Segment Start: Information provided

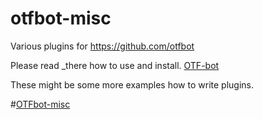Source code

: # otfbot-misc
Various plugins for https://github.com/otfbot

Please read _there how to use and install.
[OTF-bot](https://github.com/otfbot/otfbot)

These might be some more examples how to write plugins.

#[OTFbot-misc](https://github.com/raeTen/otfbot-misc/wiki)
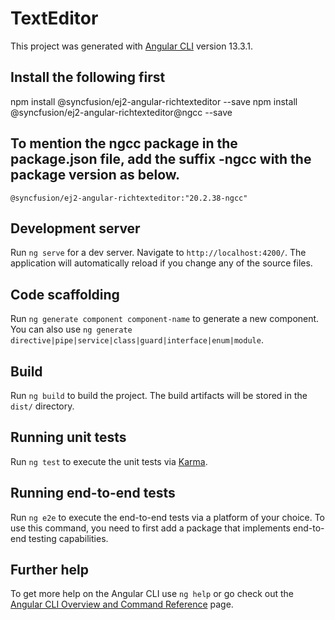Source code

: # TextEditor

This project was generated with [Angular CLI](https://github.com/angular/angular-cli) version 13.3.1.

## Install the following first

npm install @syncfusion/ej2-angular-richtexteditor --save
npm install @syncfusion/ej2-angular-richtexteditor@ngcc --save


## To mention the ngcc package in the package.json file, add the suffix -ngcc with the package version as below.

    @syncfusion/ej2-angular-richtexteditor:"20.2.38-ngcc"

## Development server

Run `ng serve` for a dev server. Navigate to `http://localhost:4200/`. The application will automatically reload if you change any of the source files.

## Code scaffolding

Run `ng generate component component-name` to generate a new component. You can also use `ng generate directive|pipe|service|class|guard|interface|enum|module`.

## Build

Run `ng build` to build the project. The build artifacts will be stored in the `dist/` directory.

## Running unit tests

Run `ng test` to execute the unit tests via [Karma](https://karma-runner.github.io).

## Running end-to-end tests

Run `ng e2e` to execute the end-to-end tests via a platform of your choice. To use this command, you need to first add a package that implements end-to-end testing capabilities.

## Further help

To get more help on the Angular CLI use `ng help` or go check out the [Angular CLI Overview and Command Reference](https://angular.io/cli) page.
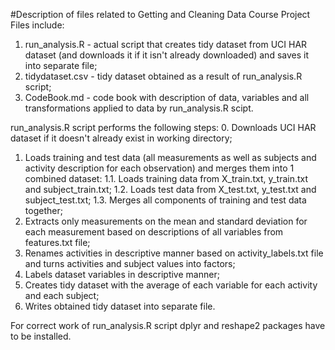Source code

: #Description of files related to Getting and Cleaning Data Course Project
Files include:
1. run_analysis.R - actual script that creates tidy dataset from UCI HAR dataset (and downloads it if it isn't already downloaded) and saves it into separate file;
2. tidydataset.csv - tidy dataset obtained as a result of run_analysis.R script;
3. CodeBook.md - code book with description of data, variables and all transformations applied to data by run_analysis.R scipt.

run_analysis.R script performs the following steps:
0. Downloads UCI HAR dataset if it doesn't already exist in working directory;
1. Loads training and test data (all measurements as well as subjects and activity description for each observation) and merges them into 1 combined dataset:
1.1. Loads training data from X_train.txt, y_train.txt and subject_train.txt;
1.2. Loads test data from X_test.txt, y_test.txt and subject_test.txt;
1.3. Merges all components of training and test data together;
2. Extracts only measurements on the mean and standard deviation for each measurement based on descriptions of all variables from features.txt file;
3. Renames activities in descriptive manner based on activity_labels.txt file and turns activities and subject values into factors;
4. Labels dataset variables in descriptive manner;
5. Creates tidy dataset with the average of each variable for each activity and each subject;
6. Writes obtained tidy dataset into separate file.

For correct work of run_analysis.R script dplyr and reshape2 packages have to be installed.

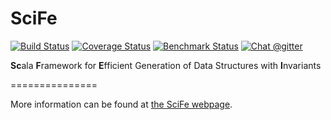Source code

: SciFe
=====

[![Build Status](https://travis-ci.org/kaptoxic/SciFe.png?branch=master)](https://travis-ci.org/kaptoxic/SciFe)
[![Coverage Status](https://img.shields.io/coveralls/kaptoxic/SciFe.svg)](https://coveralls.io/r/kaptoxic/SciFe)
[![Benchmark Status](http://lara.epfl.ch/~kuraj/SciFe/status.svg)](http://lara.epfl.ch/~kuraj/SciFe/report/index.html)
[![Chat @gitter](https://badges.gitter.im/kaptoxic/SciFe.svg)](https://gitter.im/kaptoxic/SciFe?utm_source=badge&utm_medium=badge&utm_campaign=pr-badge&utm_content=badge)

<b>Sc</b>ala <b>F</b>ramework for <b>E</b>fficient Generation of Data Structures with <b>I</b>nvariants

===============

More information can be found at [the SciFe webpage](http://kaptoxic.github.io/SciFe/).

Segment End: Information provided

◆ **Goal of the exercise**
Copy out only the lines above from the one with "1.3. Merges all" to the one with "6. Writes obtained", inclusive, exactly as they stand.

◆ **Your response**
1.3. Merges all components of training and test data together;
2. Extracts only measurements on the mean and standard deviation for each measurement based on descriptions of all variables from features.txt file;
3. Renames activities in descriptive manner based on activity_labels.txt file and turns activities and subject values into factors;
4. Labels dataset variables in descriptive manner;
5. Creates tidy dataset with the average of each variable for each activity and each subject;
6. Writes obtained tidy dataset into separate file.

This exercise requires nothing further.